(TASK):
The records that follow must be reproduced in full, with every picture excluded.

(DATA FOR ANALYSIS):

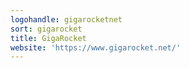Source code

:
 ```yaml
---
logohandle: gigarocketnet
sort: gigarocket
title: GigaRocket
website: 'https://www.gigarocket.net/'
---
```

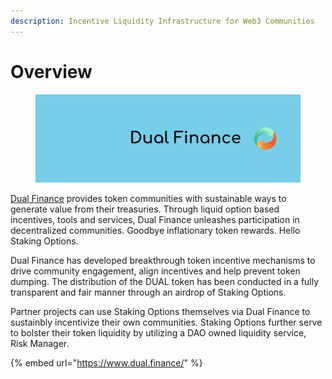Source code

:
 ```yaml
---
description: Incentive Liquidity Infrastructure for Web3 Communities
---
```


# Overview

<figure><img src=".gitbook/assets/image.png" alt=""><figcaption></figcaption></figure>

[Dual Finance](https://www.dual.finance/) provides token communities with sustainable ways to generate value from their treasuries. Through liquid option based incentives, tools and services, Dual Finance unleashes participation in decentralized communities. Goodbye inflationary token rewards. Hello Staking Options.

Dual Finance has developed breakthrough token incentive mechanisms to drive community engagement, align incentives and help prevent token dumping. The distribution of the DUAL token has been conducted in a fully transparent and fair manner through an airdrop of Staking Options.

Partner projects can use Staking Options themselves via Dual Finance to sustainbly incentivize their own communities. Staking Options further serve to bolster their token liquidity by utilizing a DAO owned liquidity service, Risk Manager.

{% embed url="https://www.dual.finance/" %}
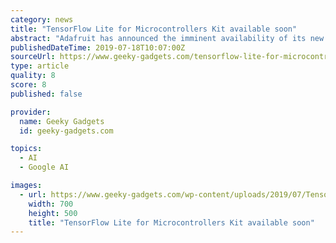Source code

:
 ```yaml
---
category: news
title: "TensorFlow Lite for Microcontrollers Kit available soon"
abstract: "Adafruit has announced the imminent availability of its new TensorFlow Lite for Micro-controllers Kit, which will soon be available to purchase price of $44.95. The new kit uses the PyBadge as an edge processor, offering makers, developers and enthusiasts ..."
publishedDateTime: 2019-07-18T10:07:00Z
sourceUrl: https://www.geeky-gadgets.com/tensorflow-lite-for-microcontrollers-kit-18-07-2019/
type: article
quality: 8
score: 8
published: false

provider:
  name: Geeky Gadgets
  id: geeky-gadgets.com

topics:
  - AI
  - Google AI

images:
  - url: https://www.geeky-gadgets.com/wp-content/uploads/2019/07/TensorFlow-Lite-for-Microcontrollers-Kit.jpg
    width: 700
    height: 500
    title: "TensorFlow Lite for Microcontrollers Kit available soon"
---
```

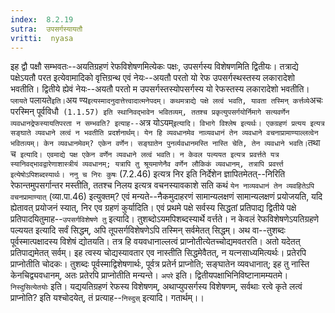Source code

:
```yaml
---
index:  8.2.19
sutra:  उपसर्गस्यायतौ
vritti:  nyasa
---
```


इह द्वौ पक्षौ सम्भवतः--अयतिग्रहणं रेफविशेषणमित्येकः पक्षः, उपसर्गस्य विशेषणमिति द्वितीयः। तत्राद्ये पक्षेऽयतौ परत इत्येवामादिको वृत्तिग्रन्थ एवं नेयः--अयतौ परतो यो रेफ उपसर्गस्थस्तस्य लकारादेशो भवतीति। द्वितीये ह्येवं नेयः--अयतौ परतो म उपसर्गस्तस्योपसर्गस्य यो रेफस्तस्य लकारादेशो भवतीति। `प्लायते` पलायते` इति। `अय ण्य` इत्यस्मादनुदात्तेत्त्वादात्मनेपदम्। कथमत्राद्ये पक्षे लत्वं भवति, यावता तस्मिन् कर्त्तव्ये `अचः परस्मिन् पूर्वविधौ` (1.1.57) इति स्थानिवद्भावेन भवितव्यम्, ततश्च प्रकृत्युपसर्गयोर्निमागे सत्यवर्णेन व्यवधानद्रेफस्यायतिपरता न सम्भवति? इत्याह--`अत्र योऽयम्` इत्यादि। विभागे विश्लेष इत्यर्थः। एकग्रहणं प्रत्यय इत्यत्र सङ्घाते व्यवधाने लत्वं न भवतीति प्रदर्शनार्थम्। येन हि व्यवधानमेव नाव्यवधानं तेन व्यवधाने वचनाप्रामाण्याल्लत्वेन भवितव्यम्। केन व्यवधानमेवम्? एकेन वर्णेन। सङ्घातेन पुनर्व्यवधानमस्ति नास्ति चेति, तेन व्यवधाने भवति। `तथा च` इत्यादि। एवमाद्ये पक्ष एकेन वर्णेन व्यवधाने लत्वं भवति। न केवल पल्ययत इत्यत्र प्रवर्त्तते यत्र स्यानिवद्भावद्वारेणाशास्त्रीयं व्यवधानम्; यत्रापि तु श्रूयमाणेनैव वर्णेन लौकिकं व्यवधानम्, तत्रापि प्रवर्त्त्त इत्येषोऽपिशब्दस्यार्थः।
ननु च निरः कुषः` (7.2.46) इत्यत्र निर इति निर्देशेन ज्ञापितमेतत्--निरिति रेफान्तमुपसर्गान्तर मस्तीति, ततश्च निलय इत्यत्र वचनस्यावकाशे सति कथं `येन नाव्यवधानं तेन व्यवहितेऽपि वचनप्रामाण्यात्` (व्या.पा.46) इत्युक्तम्? एवं मन्यते--नैकमुदाहरणं सामान्यलक्षणं सामान्यलक्षणं प्रयोजयति, यदि ह्येतावत् प्रयोजनं स्यात्, निर एव ग्रहणं कुर्यादिति। एवं प्रथमे पक्षे सर्वस्य सिद्धतां प्रतिपाद्य द्वितीये पक्षे प्रतिपादयितुमाह--`उपसर्गविशेषणे तु` इत्यादि। तुशब्दोऽयमपिशब्दस्यार्थे वर्त्तते। न केवलं रेफविशेषणेऽयतिग्रहणे पल्ययत इत्यादि सर्वं सिद्धम्, अपि तूपसर्गविशेषणेऽपि तस्मिन् सर्वमेतत् सिद्धम्। अथ वा--तुशब्दः पूर्वस्मात्पक्षादस्य विशेषं द्योतयति। तत्र हि वयवधानाल्लत्वं प्राप्नोतीत्येतच्चोद्यमवतरति। अतो यदेतत् प्रतिपाद्यमेतत् सर्वम्। इह त्वस्य चोद्यस्यावतार एव नास्तीति सिद्धमेवैतत्, न यत्नसाध्यमित्यर्थः। प्रतेरपि प्राप्नोतीति चोदकः। तुशब्दः पूर्वस्माद्विशेषणार्थः, पूर्वत्र प्रतेर्न प्राप्नोति; सङ्घातेन व्यवधानात्; इह तु नास्ति केनचिद्व्यवधानम्, अतः प्रतेरपि प्राप्नोतीति मन्यन्ते। `अपरे` इति। द्वितीयपक्षाभिनिविष्टानामम्यतमे। `निस्दुसित्येतयोः` इति। यद्ययतिग्रहणं रेफस्य विशेषणम्, अथाप्युपसर्गस्य विशेषणम्, सर्वथाः रत्वे कृते लत्वं प्राप्नोति? इति यश्चोदयेत्, तं प्रत्याह--`निस्दुस्` इत्यादि। गतार्थम्।।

(EXERCISE RESPONSE):
Source code

:
 ```yaml
---
logohandle: gigarocketnet
sort: gigarocket
title: GigaRocket
website: 'https://www.gigarocket.net/'
---
```

Source code

:
 ```yaml
---
description: Incentive Liquidity Infrastructure for Web3 Communities
---
```


# Overview

<figure><img src=".gitbook/assets/image.png" alt=""><figcaption></figcaption></figure>

[Dual Finance](https://www.dual.finance/) provides token communities with sustainable ways to generate value from their treasuries. Through liquid option based incentives, tools and services, Dual Finance unleashes participation in decentralized communities. Goodbye inflationary token rewards. Hello Staking Options.

Dual Finance has developed breakthrough token incentive mechanisms to drive community engagement, align incentives and help prevent token dumping. The distribution of the DUAL token has been conducted in a fully transparent and fair manner through an airdrop of Staking Options.

Partner projects can use Staking Options themselves via Dual Finance to sustainbly incentivize their own communities. Staking Options further serve to bolster their token liquidity by utilizing a DAO owned liquidity service, Risk Manager.

{% embed url="https://www.dual.finance/" %}
Source code

:
 ```yaml
---
category: news
title: "TensorFlow Lite for Microcontrollers Kit available soon"
abstract: "Adafruit has announced the imminent availability of its new TensorFlow Lite for Micro-controllers Kit, which will soon be available to purchase price of $44.95. The new kit uses the PyBadge as an edge processor, offering makers, developers and enthusiasts ..."
publishedDateTime: 2019-07-18T10:07:00Z
sourceUrl: https://www.geeky-gadgets.com/tensorflow-lite-for-microcontrollers-kit-18-07-2019/
type: article
quality: 8
score: 8
published: false

provider:
  name: Geeky Gadgets
  id: geeky-gadgets.com

topics:
  - AI
  - Google AI

images:
  - url: https://www.geeky-gadgets.com/wp-content/uploads/2019/07/TensorFlow-Lite-for-Microcontrollers-Kit.jpg
    width: 700
    height: 500
    title: "TensorFlow Lite for Microcontrollers Kit available soon"
---
```

Source code

:
```yaml
---
index:  8.2.19
sutra:  उपसर्गस्यायतौ
vritti:  nyasa
---
```


इह द्वौ पक्षौ सम्भवतः--अयतिग्रहणं रेफविशेषणमित्येकः पक्षः, उपसर्गस्य विशेषणमिति द्वितीयः। तत्राद्ये पक्षेऽयतौ परत इत्येवामादिको वृत्तिग्रन्थ एवं नेयः--अयतौ परतो यो रेफ उपसर्गस्थस्तस्य लकारादेशो भवतीति। द्वितीये ह्येवं नेयः--अयतौ परतो म उपसर्गस्तस्योपसर्गस्य यो रेफस्तस्य लकारादेशो भवतीति। `प्लायते` पलायते` इति। `अय ण्य` इत्यस्मादनुदात्तेत्त्वादात्मनेपदम्। कथमत्राद्ये पक्षे लत्वं भवति, यावता तस्मिन् कर्त्तव्ये `अचः परस्मिन् पूर्वविधौ` (1.1.57) इति स्थानिवद्भावेन भवितव्यम्, ततश्च प्रकृत्युपसर्गयोर्निमागे सत्यवर्णेन व्यवधानद्रेफस्यायतिपरता न सम्भवति? इत्याह--`अत्र योऽयम्` इत्यादि। विभागे विश्लेष इत्यर्थः। एकग्रहणं प्रत्यय इत्यत्र सङ्घाते व्यवधाने लत्वं न भवतीति प्रदर्शनार्थम्। येन हि व्यवधानमेव नाव्यवधानं तेन व्यवधाने वचनाप्रामाण्याल्लत्वेन भवितव्यम्। केन व्यवधानमेवम्? एकेन वर्णेन। सङ्घातेन पुनर्व्यवधानमस्ति नास्ति चेति, तेन व्यवधाने भवति। `तथा च` इत्यादि। एवमाद्ये पक्ष एकेन वर्णेन व्यवधाने लत्वं भवति। न केवल पल्ययत इत्यत्र प्रवर्त्तते यत्र स्यानिवद्भावद्वारेणाशास्त्रीयं व्यवधानम्; यत्रापि तु श्रूयमाणेनैव वर्णेन लौकिकं व्यवधानम्, तत्रापि प्रवर्त्त्त इत्येषोऽपिशब्दस्यार्थः।
ननु च निरः कुषः` (7.2.46) इत्यत्र निर इति निर्देशेन ज्ञापितमेतत्--निरिति रेफान्तमुपसर्गान्तर मस्तीति, ततश्च निलय इत्यत्र वचनस्यावकाशे सति कथं `येन नाव्यवधानं तेन व्यवहितेऽपि वचनप्रामाण्यात्` (व्या.पा.46) इत्युक्तम्? एवं मन्यते--नैकमुदाहरणं सामान्यलक्षणं सामान्यलक्षणं प्रयोजयति, यदि ह्येतावत् प्रयोजनं स्यात्, निर एव ग्रहणं कुर्यादिति। एवं प्रथमे पक्षे सर्वस्य सिद्धतां प्रतिपाद्य द्वितीये पक्षे प्रतिपादयितुमाह--`उपसर्गविशेषणे तु` इत्यादि। तुशब्दोऽयमपिशब्दस्यार्थे वर्त्तते। न केवलं रेफविशेषणेऽयतिग्रहणे पल्ययत इत्यादि सर्वं सिद्धम्, अपि तूपसर्गविशेषणेऽपि तस्मिन् सर्वमेतत् सिद्धम्। अथ वा--तुशब्दः पूर्वस्मात्पक्षादस्य विशेषं द्योतयति। तत्र हि वयवधानाल्लत्वं प्राप्नोतीत्येतच्चोद्यमवतरति। अतो यदेतत् प्रतिपाद्यमेतत् सर्वम्। इह त्वस्य चोद्यस्यावतार एव नास्तीति सिद्धमेवैतत्, न यत्नसाध्यमित्यर्थः। प्रतेरपि प्राप्नोतीति चोदकः। तुशब्दः पूर्वस्माद्विशेषणार्थः, पूर्वत्र प्रतेर्न प्राप्नोति; सङ्घातेन व्यवधानात्; इह तु नास्ति केनचिद्व्यवधानम्, अतः प्रतेरपि प्राप्नोतीति मन्यन्ते। `अपरे` इति। द्वितीयपक्षाभिनिविष्टानामम्यतमे। `निस्दुसित्येतयोः` इति। यद्ययतिग्रहणं रेफस्य विशेषणम्, अथाप्युपसर्गस्य विशेषणम्, सर्वथाः रत्वे कृते लत्वं प्राप्नोति? इति यश्चोदयेत्, तं प्रत्याह--`निस्दुस्` इत्यादि। गतार्थम्।।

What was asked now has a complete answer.